You say that there is no positive evidence being claimed, then the next thing you quote is the claimed positive evidence. Yes it is accompanied by negative evidence, but the only known cause for sequential information is at least a claim that would be positive evidence if it were true (which I think it is). 

The reason intelligence is sufficient to produce information is because we see it in action every day. We see no other origin to sequential information besides intelligence. We don't see information pixies in action, therefore they are not a reasonable explanation. You can make up information bearing causes all day long, but the fact is that only one has been observed to be capable of producing sequential information. 

Don't say "I can't think of a reasonable alternative" then say I'm ignorant. Say " nobody who has ever lived despite centuries of restlessly searching can think of a reasonable alternative". You are right because there are no reasonable alternatives, there is no reason that intelligent design should be laughed at. The answer "i don't know" is perfectly fine, but don't tell me that I have to say "I don't know, but it's stupid to think that the only working answer so far may be right". 

Don't equate the information found in DNA to the information found in the position of rocks. I think we can all agree that that is fallacy.

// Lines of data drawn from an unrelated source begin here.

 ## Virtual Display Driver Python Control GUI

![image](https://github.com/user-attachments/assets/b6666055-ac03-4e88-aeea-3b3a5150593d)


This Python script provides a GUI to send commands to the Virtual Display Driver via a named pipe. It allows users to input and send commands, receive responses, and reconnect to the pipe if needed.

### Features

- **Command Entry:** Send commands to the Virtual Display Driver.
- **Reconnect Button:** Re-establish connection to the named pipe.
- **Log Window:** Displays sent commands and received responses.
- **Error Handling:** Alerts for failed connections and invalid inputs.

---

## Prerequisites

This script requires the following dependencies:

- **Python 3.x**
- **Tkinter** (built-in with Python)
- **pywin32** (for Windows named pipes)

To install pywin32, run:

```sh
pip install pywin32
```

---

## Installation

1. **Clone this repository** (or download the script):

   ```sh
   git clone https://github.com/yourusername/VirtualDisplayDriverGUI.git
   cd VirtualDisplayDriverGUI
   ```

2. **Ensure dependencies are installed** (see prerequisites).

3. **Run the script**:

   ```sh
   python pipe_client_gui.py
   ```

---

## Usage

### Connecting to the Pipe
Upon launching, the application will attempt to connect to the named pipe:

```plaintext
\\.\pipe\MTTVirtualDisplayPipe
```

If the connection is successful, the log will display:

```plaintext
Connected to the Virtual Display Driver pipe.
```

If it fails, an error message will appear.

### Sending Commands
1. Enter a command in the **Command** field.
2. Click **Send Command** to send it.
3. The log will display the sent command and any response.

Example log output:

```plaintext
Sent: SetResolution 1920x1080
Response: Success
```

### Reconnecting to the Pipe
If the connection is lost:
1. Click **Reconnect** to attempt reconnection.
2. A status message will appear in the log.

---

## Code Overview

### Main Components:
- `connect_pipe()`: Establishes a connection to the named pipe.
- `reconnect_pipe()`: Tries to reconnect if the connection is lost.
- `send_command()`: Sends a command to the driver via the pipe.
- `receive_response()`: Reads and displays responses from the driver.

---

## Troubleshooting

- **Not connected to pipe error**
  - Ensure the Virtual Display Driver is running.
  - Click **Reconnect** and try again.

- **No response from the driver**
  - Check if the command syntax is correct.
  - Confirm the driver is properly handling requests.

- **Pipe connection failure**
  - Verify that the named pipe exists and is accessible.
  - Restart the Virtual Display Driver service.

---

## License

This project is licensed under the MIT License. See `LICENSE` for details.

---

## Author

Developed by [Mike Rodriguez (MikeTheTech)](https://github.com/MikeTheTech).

Information found in rocks is to information found in computers; as information found in computers is to information in DNA. They are just not equal and saying that the same cause that produced rocks is automatically sufficient to explain the other is biologically dishonest. 

And you say that there is a way to argue for design without arguing from ignorance? I don't think so according to how you are defining it. What would be positive evidence of design? Literally everything that we have ever designed has been outdone by the cell. Do you think it was surprising when biologists looked into the cells and found motors working exponentially more efficient than any motor we have ever created? Do you think they were surprised to find the elaborate control mechanisms that make our circuit boards look infantile? But to claim that it is reasonable to say that they were designed is just ignorant. "You can't say design is a reasonable hypothesis, just give us time to find ANY other working explanation." 

And ID has made predictions, the most famous was fully functional genome. It was originally thought that like  98% of the genome was evolutionary left overs. Then it was thought that the 50% composed of repeating units were leftovers. All are now being shown to have some regulatory function. Also, Ketone bodies were once thought to be a sign of a failing metabolism, but we now know that they are essential forms of energy in times of starvation. Similarly I am told in my Biochemistry class that photorespiration is a wastefull side reaction catalyzed by rubisco. I'll predict now that because it generates CO2, it is an important mechanism to establish higher carbon dioxide concentrations in the cell, leading to increased photosynthesis.